These are commonly used to restrict access on multi-tenant Schemas (see here and here for some more)
I haven't used EclipseLink but it does look like it has good support for Multi-Tenancy as well. The DiscriminatorColumn looks like a very similar concept to Hibernate Filters.
Service Layer
I assume that you're using JAX-RS and JMS for a Service Layer. If so then you will also need to think about how you are going to pass the tenantId around and authenticate your Tenants. How are you going to prevent one tenant from accessing the REST service of another? Same thing for JMS.
UI Layer
You are going to have to hook up your login in your UI to a Bean (Hibernate or Eclipselink) that sets the TenantId for the Filter/Discriminator.
Tell us about the number and the degree of separation and customization necessary for different tenants.
If you have a small number of tenants, I would propose to create a customizable "white-label" product. This gives you the opportunity to create some specific things for one tenant without overcomplexing matters. Plus, separating the applications per tenant helps you in maintenance. We did this for a product with a handful of different tenants.
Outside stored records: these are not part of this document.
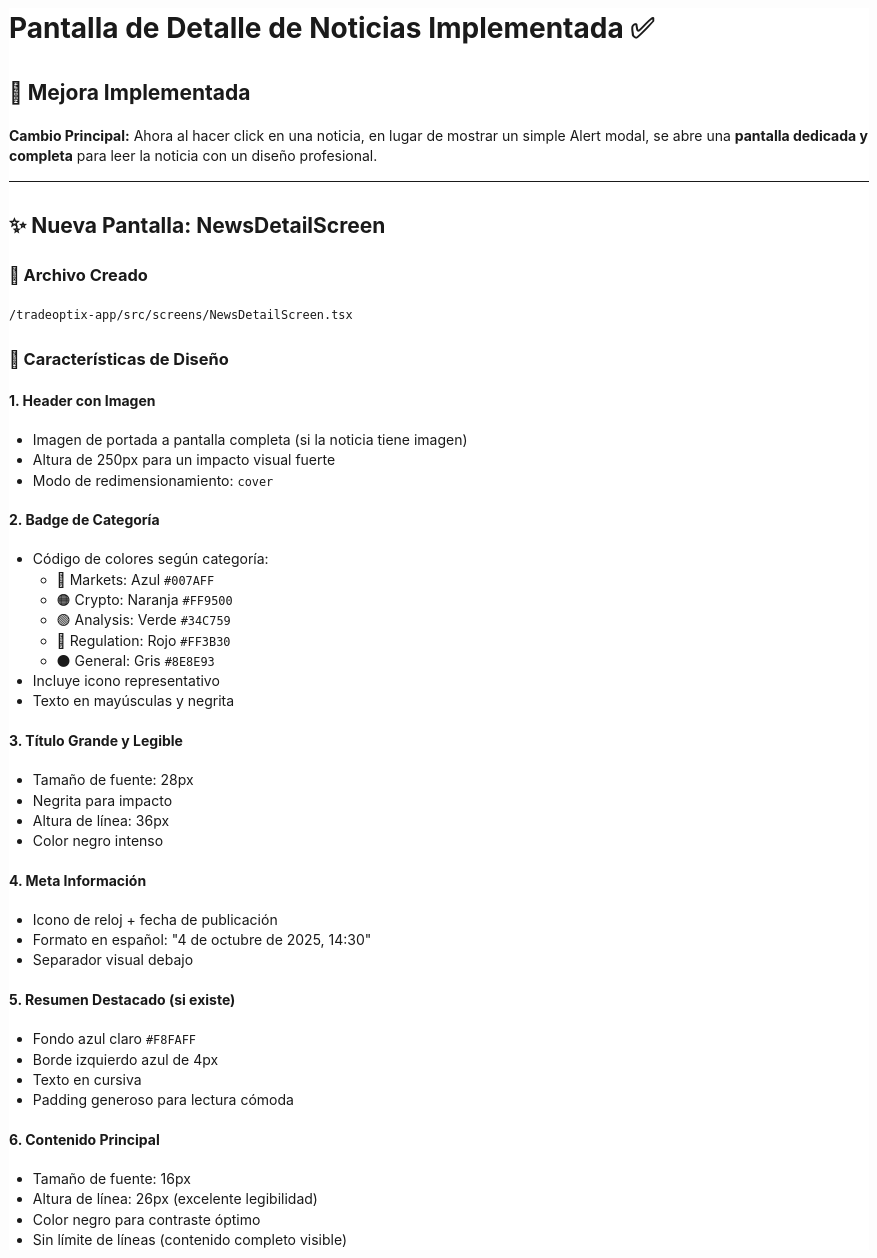 # Pantalla de Detalle de Noticias Implementada ✅

## 🎯 Mejora Implementada

**Cambio Principal:** Ahora al hacer click en una noticia, en lugar de mostrar un simple Alert modal, se abre una **pantalla dedicada y completa** para leer la noticia con un diseño profesional.

---

## ✨ Nueva Pantalla: NewsDetailScreen

### 📁 Archivo Creado
`/tradeoptix-app/src/screens/NewsDetailScreen.tsx`

### 🎨 Características de Diseño

#### 1. **Header con Imagen**
- Imagen de portada a pantalla completa (si la noticia tiene imagen)
- Altura de 250px para un impacto visual fuerte
- Modo de redimensionamiento: `cover`

#### 2. **Badge de Categoría**
- Código de colores según categoría:
  - 🔵 Markets: Azul `#007AFF`
  - 🟠 Crypto: Naranja `#FF9500`
  - 🟢 Analysis: Verde `#34C759`
  - 🔴 Regulation: Rojo `#FF3B30`
  - ⚫ General: Gris `#8E8E93`
- Incluye icono representativo
- Texto en mayúsculas y negrita

#### 3. **Título Grande y Legible**
- Tamaño de fuente: 28px
- Negrita para impacto
- Altura de línea: 36px
- Color negro intenso

#### 4. **Meta Información**
- Icono de reloj + fecha de publicación
- Formato en español: "4 de octubre de 2025, 14:30"
- Separador visual debajo

#### 5. **Resumen Destacado** (si existe)
- Fondo azul claro `#F8FAFF`
- Borde izquierdo azul de 4px
- Texto en cursiva
- Padding generoso para lectura cómoda

#### 6. **Contenido Principal**
- Tamaño de fuente: 16px
- Altura de línea: 26px (excelente legibilidad)
- Color negro para contraste óptimo
- Sin límite de líneas (contenido completo visible)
If you have many tenants, this is of course no longer practical. We did a generic version of the same product. All we did then was distinguish tenants by id after login, thus separating the data from others. But still, there was nothing to do in terms of changing the application or a layer within, the id was all what was needed to separate the data and the workflow is automatically separated by having different instances of beans or other managed objects.
There's several ways you can go with this, depending on the level of separation you want to achieve and how many concurrent tenants you want to support. At one extreme, you can create a new schema for each tenant and therefore ensure database-level isolation of data. For most practical purposes it's usually sufficient to have a logical partitioning of your data by assigning a tenant_id to every entity in your domain model and maintaining foreign-key constraints. Of course this means you'll probably want to always pass in your current session's tenant_id to every query / finder method so that it can restrict the data set based on that. You'll want to make sure that users cannot access another tenant's data by entering a tenant id (or a entity id) that does not belong to them in url.
Go message oriented.
If you choose messaging as the strategic approach and refactor (if necessary) business logic around JMS, then other options remain viable and locally applicable.
With this approach, you pay a specific fixed cost (refactor) in your existing (single tenant) system. You then can apply approaches of various degrees of complexity, ranging from simple sharding (#Geziefer's id based association) to a full blown shared-core-schema + extended-tenant-specific-schemas approach, without impacting system architecture and additional refactoring.
You will further have orthogonal control over your system data flows via the messaging layer (applying routers, filters, special processing paths, etc.)
[edit per request]
There is nothing per se in M.T. that explicitly suggests message orientation. But as a general problem, we are looking at widening interfaces, and enriched data flows. Per an API based approach, you would need to carefully inject the appropriate the tenant discriminant in all required interfaces (e.g. methods). A message based (or alternatively a context based API approach) allows for a normative (stable) interface (e.g. message.send()) and at the same allows for explicit specialized data flows. If switching to a message based backbone is not on the table, you are strongly suggested to consider injecting a uniform context (e.g. "RequestContext") param in your APIs. This single extension should cover all your future specialization needs.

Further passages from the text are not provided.